A lot of the points the author is making in favor of HTML5 are simply not
true.

No Compiling - Languages like flash can build while you and work and compile
in under 5 seconds. This is also not a compelling reason to choose a platform,
and no intelligent person has ever chosen a platform based on how fast it
compiles.

Easy Testing - HTML5 is no easier to test than anything else. Perhaps having
to connect a device to test would be an exception. Simply not true.

It's not a plugin - This is irrelevant. If we're talking about browsers, flash
has more penetration than HTML5 does right now. So which is worse -- a plugin
that 99% of PC users already have, or an executable installer that needs to be
run in order to update or change to a browser that supports canvas?

You can rapidly prototype with many languages. I am not arguing against HTML5
at all. Infact, I believe it is probably the future of casual web games.

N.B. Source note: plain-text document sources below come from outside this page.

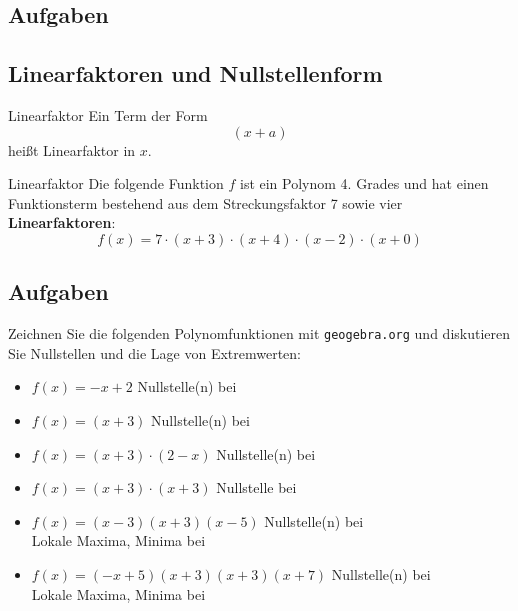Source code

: \subsection*{Aufgaben}

\newpage



\subsection{Linearfaktoren und Nullstellenform}
\begin{definition}{Linearfaktor}{}
  Ein Term der Form
  $$(x+a)$$
  heißt Linearfaktor in $x$.
\end{definition}

\begin{beispiel}{Linearfaktor}{}
  Die folgende Funktion $f$ ist ein Polynom 4. Grades und hat einen
  Funktionsterm bestehend aus dem Streckungsfaktor 7 sowie vier \textbf{Linearfaktoren}:
  $$f(x) = 7\cdot{}(x+3)\cdot{}(x+4)\cdot{}(x-2)\cdot{}(x+0)$$
\end{beispiel}



\subsection*{Aufgaben}

Zeichnen Sie die folgenden Polynomfunktionen mit \texttt{geogebra.org}
und diskutieren Sie Nullstellen und die Lage von Extremwerten:

\begin{itemize}
\item $f(x) = -x + 2 $ Nullstelle(n) bei  
\item $f(x) = (x+3)$ Nullstelle(n) bei 
\item $f(x) = (x+3)\cdot{}(2-x)$ Nullstelle(n) bei
\item $f(x) = (x+3)\cdot{}(x+3)$ 
  Nullstelle bei 
\item $f(x) = (x-3)(x+3)(x-5)$ Nullstelle(n) bei \\
  Lokale Maxima, Minima bei 
\item $f(x) = (-x+5)(x+3)(x+3)(x+7)$ Nullstelle(n) bei
  \\
  Lokale Maxima, Minima bei 
\end{itemize}
\newpage
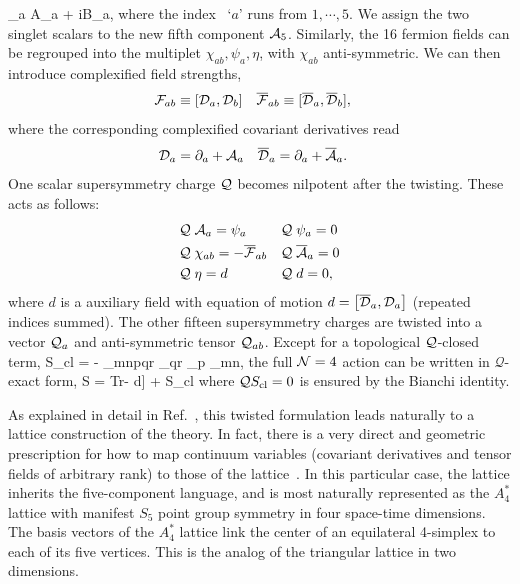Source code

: \beq
  \label{5dgauge}
  \cA_a \equiv A_a + iB_a,
\eeq
where the index ~`$a$' runs from $1, \cdots, 5$.
We assign the two singlet scalars to the new fifth component $\mathcal A_5$.
Similarly, the 16 fermion fields can be regrouped into the multiplet $\chi_{ab}, \psi_a, \eta$, with $\chi_{ab}$ anti-symmetric.
We can then introduce complexified field strengths,
\begin{align}
  {\cal F}_{ab} & \equiv [\mathcal D_a, \mathcal D_b] &
  {\overline{\cal F}}_{ab} & \equiv [{\overline{\cal D}}_a, {\overline{\cal D}}_b],
\end{align}
where the corresponding complexified covariant derivatives read
\begin{align}
  \mathcal D_a & = \partial_a + \mathcal A_a &
  {\overline{\cal D}}_a & = \partial_a + \overline{\mathcal A}_a.
\end{align}
One scalar supersymmetry charge $\mathcal Q$ becomes nilpotent after the twisting.
These acts as follows:
\begin{align}
  & \mathcal Q\; \mathcal A_a = \psi_a         & & \mathcal Q\; \psi_a = 0                       \cr
  & \mathcal Q\; \chi_{ab} = -{\overline{\cal F}}_{ab} & & \mathcal Q\; \overline{\mathcal A}_a = 0 \label{BRSTsymmetry}  \\
  & \mathcal Q\; \eta = d               & & \mathcal Q\; d = 0,                           \nonumber
\end{align}
where $d$ is a auxiliary field with equation of motion $d = \left[{\overline{\cal D}}_a, \mathcal D_a\right]$ (repeated indices summed).
The other fifteen supersymmetry charges are twisted into a vector $\mathcal Q_a$ and anti-symmetric tensor $\mathcal Q_{ab}$.
Except for a topological $\mathcal Q$-closed term,
\beq
  \label{closed}
  S_{\rm cl} = - \int \Tr \epsilon_{mnpqr} \chi_{qr} \cDb_p \chi_{mn},
\eeq
the full $\mathcal N = 4$ action can be written in $\mathcal{Q}$-exact form, 
\beq
  \label{4daction}
  S =  \cQ \int \mbox{Tr}\left[\chi_{ab}\cF_{ab} + \eta [ \cDb_a,\cD_a ] - \eta d\right] + S_{\rm cl}
\eeq
where $\mathcal{Q} S_{\rm cl} = 0$ is ensured by the Bianchi identity.

As explained in detail in Ref.~\cite{Catterall:2007kn}, this twisted formulation leads naturally to a lattice construction of the theory.
In fact, there is a very direct and geometric prescription for how to map continuum variables 
(covariant derivatives and tensor fields of arbitrary rank) to those of the 
lattice~\cite{Catterall:2007kn, Damgaard:2008pa}.
In this particular case, the lattice inherits the five-component language, and is most 
naturally represented as the $A_4^*$ lattice with manifest $S_5$ point group symmetry 
in four space-time dimensions.
The basis vectors of the $A_4^*$ lattice link the center of an equilateral 4-simplex to each of its five vertices.
This is the analog of the triangular lattice in two dimensions. 

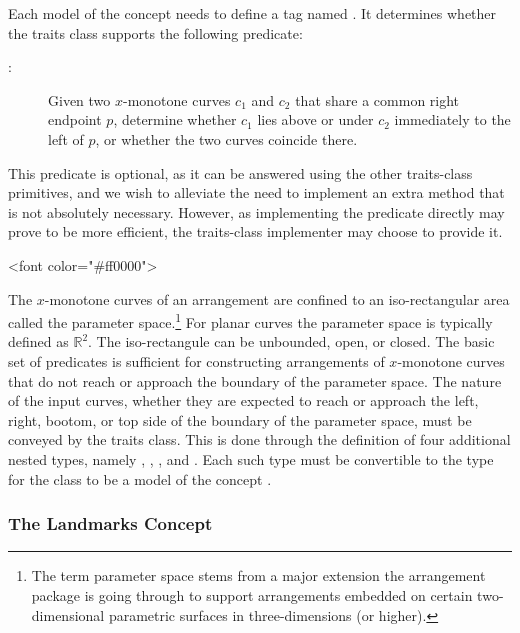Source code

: Each model of the concept 
needs to define a tag named . It determines
whether the traits class supports the following predicate:
\begin{description}
\item[:]
  Given two $x$-monotone curves $c_1$ and $c_2$ that share a common
  right endpoint $p$, determine whether $c_1$ lies above or under
  $c_2$ immediately to the left of $p$, or whether the two curves
  coincide there.
\end{description}
This predicate is optional, as it can be answered using the
other traits-class primitives, and we wish to alleviate the
need to implement an extra method that is not absolutely
necessary. However, as implementing the predicate directly
may prove to be more efficient, the traits-class
implementer may choose to provide it.

\lcTex{\color{red}}
\begin{ccHtmlOnly}
<font color="#ff0000">
\end{ccHtmlOnly}
The $x$-monotone curves of an arrangement are confined to an
iso-rectangular area called the parameter space.\footnote{The term
  parameter space stems from a major extension the arrangement
  package is going through to support arrangements embedded on
  certain two-dimensional parametric surfaces in three-dimensions
  (or higher).} For planar curves the parameter space is typically
defined as $\mathbb{R}^2$. The iso-rectangule can be unbounded, open,
or closed. The basic set of predicates is sufficient for constructing
arrangements of $x$-monotone curves that do not reach or approach the
boundary of the parameter space. The nature of the input curves,
whether they are expected to reach or approach the left, right,
bootom, or top side of the boundary of the parameter space, must be
conveyed by the traits class. This is done through the definition of
four additional nested types, namely ,
, , and
. Each such type must be convertible to the
type  for the class to be a model of the
concept .
\lcTex{\color{black}}

\subsubsection{The Landmarks Concept
\label{arr_sssec:tr_lanmarks_concept}}

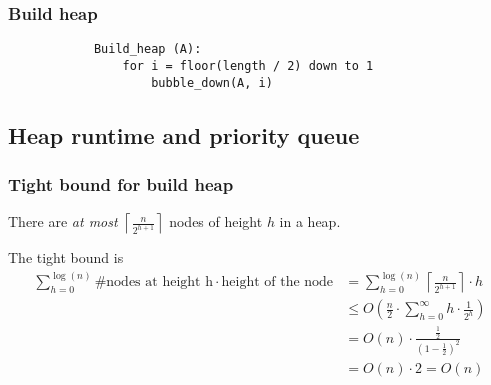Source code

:     \subsubsection{Build heap}
    \begin{definition}
        \begin{lstlisting}
            Build_heap (A):
                for i = floor(length / 2) down to 1
                    bubble_down(A, i)
        \end{lstlisting}

    \end{definition}

\subsection{Heap runtime and priority queue}
    \subsubsection{Tight bound for build heap}
    \begin{definition}
        There are \emph{at most} \( \left\lceil \frac{n}{2^{h+1}} \right\rceil \) nodes of height \( h \) in a heap.
        \vspace{1em}

        The tight bound is
        \begin{align*}
            \sum_{h=0}^{\log(n)} \text{\# nodes at height h} \cdot \text{height of the node} &= \sum_{h=0}^{\log(n)} \left\lceil \frac{n}{2^{h+1}} \right\rceil \cdot h \\
            &\leq O\left(\frac{n}{2} \cdot \sum_{h=0}^{\infty} h \cdot \frac{1}{2^h}\right) \\ 
            &= O(n) \cdot \frac{\frac{1}{2}}{(1 - \frac{1}{2})^2} \\
            &= O(n) \cdot 2 = O(n)
        \end{align*}
    \end{definition}

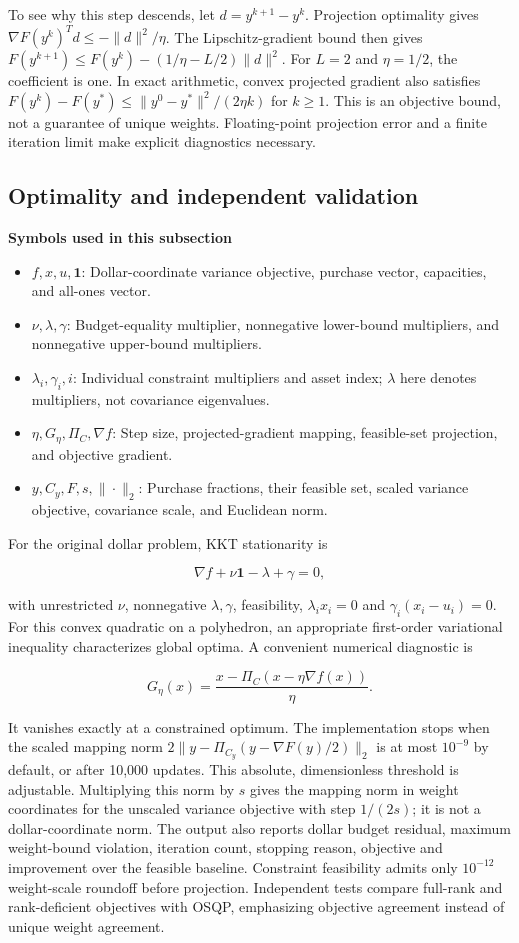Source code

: \documentclass[
  american,
  11pt,
]{article}
\begin{document}
To see why this step descends, let \(d=y^{k+1}-y^k\). Projection
optimality gives \(\nabla F(y^k)^Td\le-\|d\|^2/\eta\). The
Lipschitz-gradient bound then gives
\(F(y^{k+1})\le F(y^k)-(1/\eta-L/2)\|d\|^2\). For \(L=2\) and
\(\eta=1/2\), the coefficient is one. In exact arithmetic, convex
projected gradient also satisfies
\(F(y^k)-F(y^*)\le\|y^0-y^*\|^2/(2\eta k)\) for \(k\ge1\). This is an
objective bound, not a guarantee of unique weights. Floating-point
projection error and a finite iteration limit make explicit diagnostics
necessary.

\subsection{Optimality and independent
validation}\label{optimality-and-independent-validation}

\textbf{Symbols used in this subsection}
\begin{itemize}
\item \(f,x,u,\mathbf1\): Dollar-coordinate variance objective, purchase vector, capacities, and all-ones vector.
\item \(\nu,\lambda,\gamma\): Budget-equality multiplier, nonnegative lower-bound multipliers, and nonnegative upper-bound multipliers.
\item \(\lambda_i,\gamma_i,i\): Individual constraint multipliers and asset index; $\lambda$ here denotes multipliers, not covariance eigenvalues.
\item \(\eta,G_\eta,\Pi_C,\nabla f\): Step size, projected-gradient mapping, feasible-set projection, and objective gradient.
\item \(y,C_y,F,s,\|\cdot\|_2\): Purchase fractions, their feasible set, scaled variance objective, covariance scale, and Euclidean norm.
\end{itemize}


For the original dollar problem, KKT stationarity is

\[\nabla f+\nu\mathbf1-\lambda+\gamma=0,\]

with unrestricted \(\nu\), nonnegative \(\lambda,\gamma\), feasibility, \(\lambda_ix_i=0\) and
\(\gamma_i(x_i-u_i)=0\). For this convex quadratic on a polyhedron, an
appropriate first-order variational inequality characterizes global
optima. A convenient numerical diagnostic is

\[G_\eta(x)=\frac{x-\Pi_C(x-\eta\nabla f(x))}{\eta}.\]

It vanishes exactly at a constrained optimum. The implementation stops
when the scaled mapping norm \(2\|y-\Pi_{C_y}(y-\nabla F(y)/2)\|_2\) is at
most \(10^{-9}\) by default, or after 10,000 updates. This absolute,
dimensionless threshold is adjustable. Multiplying this norm by \(s\)
gives the mapping norm in weight coordinates for the unscaled variance
objective with step \(1/(2s)\); it is not a dollar-coordinate norm. The
output also reports dollar budget residual, maximum weight-bound
violation, iteration count, stopping reason, objective and improvement
over the feasible baseline. Constraint feasibility admits only
\(10^{-12}\) weight-scale roundoff before projection. Independent tests
compare full-rank and rank-deficient objectives with OSQP, emphasizing
objective agreement instead of unique weight agreement.
\end{document}
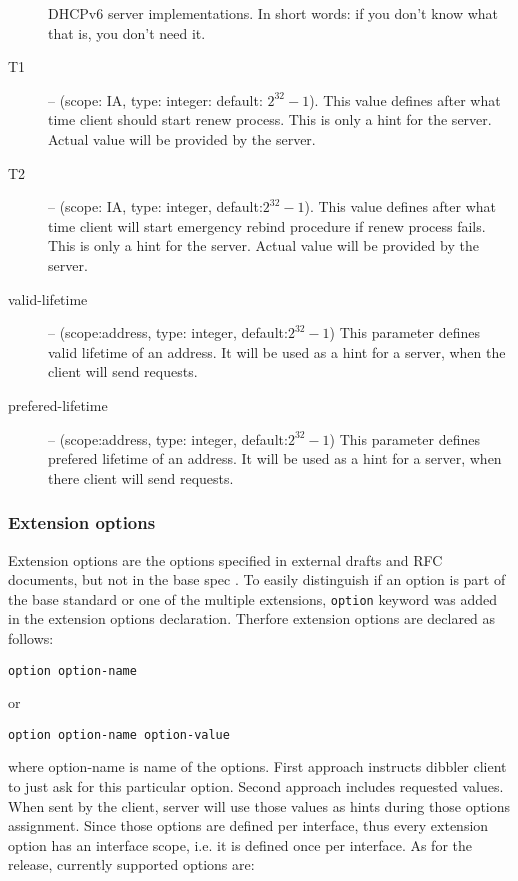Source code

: \begin{description}
	    DHCPv6 server implementations. In short words: if you don't
	    know what that is, you don't need it.
 \item[T1] -- (scope: IA, type: integer: default: $2^{32}-1$). This value
	    defines after what time client should start renew
	    process. This is only a hint for the server. Actual value
	    will be provided by the server.
 \item[T2] -- (scope: IA, type: integer, default:$2^{32}-1$). This value
	    defines after what time client will start emergency rebind
	    procedure if renew process fails. This is only a hint for
	    the server. Actual value will be provided by the server.
 \item[valid-lifetime] -- (scope:address, type: integer,
	    default:$2^{32}-1$) This parameter defines valid lifetime of
	    an address. It will be used as a hint for a server, when the
	    client will send requests.
 \item[prefered-lifetime] -- (scope:address, type: integer,
	    default:$2^{32}-1$) This parameter defines prefered lifetime
	    of an address. It will be used as a hint for a server, when
	    there client will send requests.
\end{description}

\subsubsection{Extension options}
Extension options are the options specified in external drafts and RFC
documents, but not in the base spec \cite{rfc3315}. To easily
distinguish if an option is part of the base standard or one of the
multiple extensions, \verb+option+ keyword was added in the extension
options declaration. Therfore extension options are declared as follows:

\begin{verbatim}
option option-name
\end{verbatim}

or

\begin{verbatim}
option option-name option-value
\end{verbatim}

where option-name is name of the options. First approach instructs
dibbler client to just ask for this particular option. Second approach
includes requested values. When sent by the client, server will use
those values as hints during those options assignment. Since those
options are defined per interface, thus every extension option has an
interface scope, i.e. it is defined once per interface. As for the
\version release, currently supported options are:

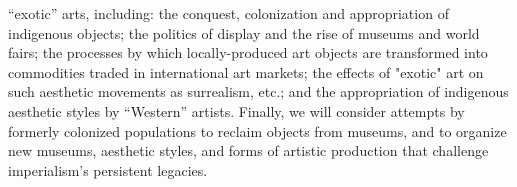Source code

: \begin{description}
        ``exotic'' arts, including: the conquest, colonization and appropriation
        of indigenous objects; the politics of display and the rise of museums
        and world fairs; the processes by which locally-produced art objects are
        transformed into commodities traded in international art markets; the
        effects of "exotic" art on such aesthetic movements as surrealism, etc.;
        and the appropriation of indigenous aesthetic styles by ``Western''
        artists. Finally, we will consider attempts by formerly colonized
        populations to reclaim objects from museums, and to organize new
        museums, aesthetic styles, and forms of artistic production that
        challenge imperialism's persistent legacies.
\end{description}
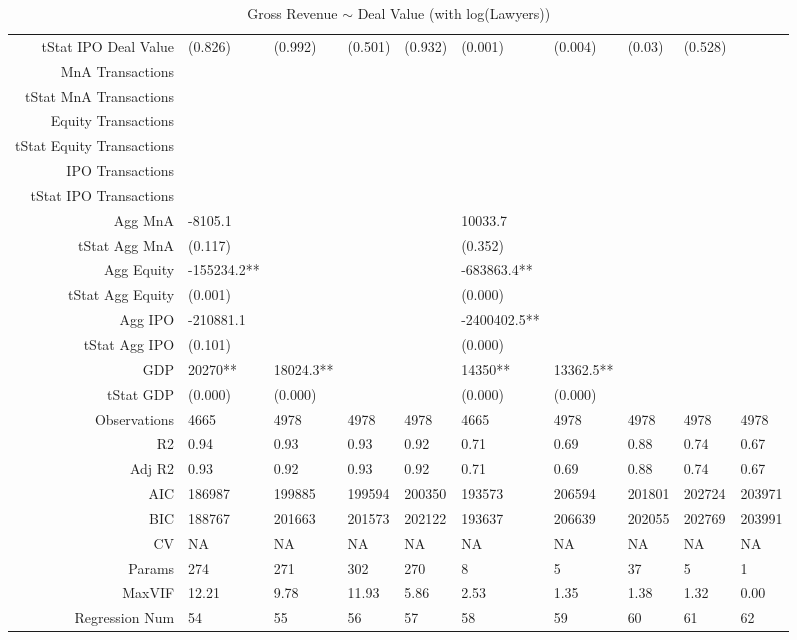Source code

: \begin{table}[ht]
\begin{tabular}{rlllllllll}
  tStat IPO Deal Value & (0.826) & (0.992) & (0.501) & (0.932) & (0.001) & (0.004) & (0.03) & (0.528) &  \\ 
  MnA Transactions &  &  &  &  &  &  &  &  &  \\ 
  tStat MnA Transactions &  &  &  &  &  &  &  &  &  \\ 
  Equity Transactions &  &  &  &  &  &  &  &  &  \\ 
  tStat Equity Transactions &  &  &  &  &  &  &  &  &  \\ 
  IPO Transactions &  &  &  &  &  &  &  &  &  \\ 
  tStat IPO Transactions &  &  &  &  &  &  &  &  &  \\ 
  Agg MnA & -8105.1 &  &  &  & 10033.7 &  &  &  &  \\ 
  tStat Agg MnA & (0.117) &  &  &  & (0.352) &  &  &  &  \\ 
  Agg Equity & -155234.2** &  &  &  & -683863.4** &  &  &  &  \\ 
  tStat Agg Equity & (0.001) &  &  &  & (0.000) &  &  &  &  \\ 
  Agg IPO & -210881.1 &  &  &  & -2400402.5** &  &  &  &  \\ 
  tStat Agg IPO & (0.101) &  &  &  & (0.000) &  &  &  &  \\ 
  GDP & 20270** & 18024.3** &  &  & 14350** & 13362.5** &  &  &  \\ 
  tStat GDP & (0.000) & (0.000) &  &  & (0.000) & (0.000) &  &  &  \\ 
  Observations & 4665 & 4978 & 4978 & 4978 & 4665 & 4978 & 4978 & 4978 & 4978 \\ 
  R2 & 0.94 & 0.93 & 0.93 & 0.92 & 0.71 & 0.69 & 0.88 & 0.74 & 0.67 \\ 
  Adj R2 & 0.93 & 0.92 & 0.93 & 0.92 & 0.71 & 0.69 & 0.88 & 0.74 & 0.67 \\ 
  AIC & 186987 & 199885 & 199594 & 200350 & 193573 & 206594 & 201801 & 202724 & 203971 \\ 
  BIC & 188767 & 201663 & 201573 & 202122 & 193637 & 206639 & 202055 & 202769 & 203991 \\ 
  CV & NA & NA & NA & NA & NA & NA & NA & NA & NA \\ 
  Params & 274 & 271 & 302 & 270 & 8 & 5 & 37 & 5 & 1 \\ 
  MaxVIF & 12.21 & 9.78 & 11.93 & 5.86 & 2.53 & 1.35 & 1.38 & 1.32 & 0.00 \\ 
  Regression Num & 54 & 55 & 56 & 57 & 58 & 59 & 60 & 61 & 62 \\ 
   \hline
\end{tabular}
\caption{Gross Revenue $\sim$ Deal Value (with log(Lawyers))} 
\end{table}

I am
only arguing against this poorly written article. The author actually claims
that HTML5 is better because of the "hype" around it. Give me a break.

The only final thing I will say is that javascript is a shitty language to
write anything like a big game in. If you know anything about CS fundamentals,
then you can't refute this fact.

------
tomjen3
I have to call bullshit -- he could have made those games in Unity3D and
gotten a better environment and better (and more extensive) math libraries.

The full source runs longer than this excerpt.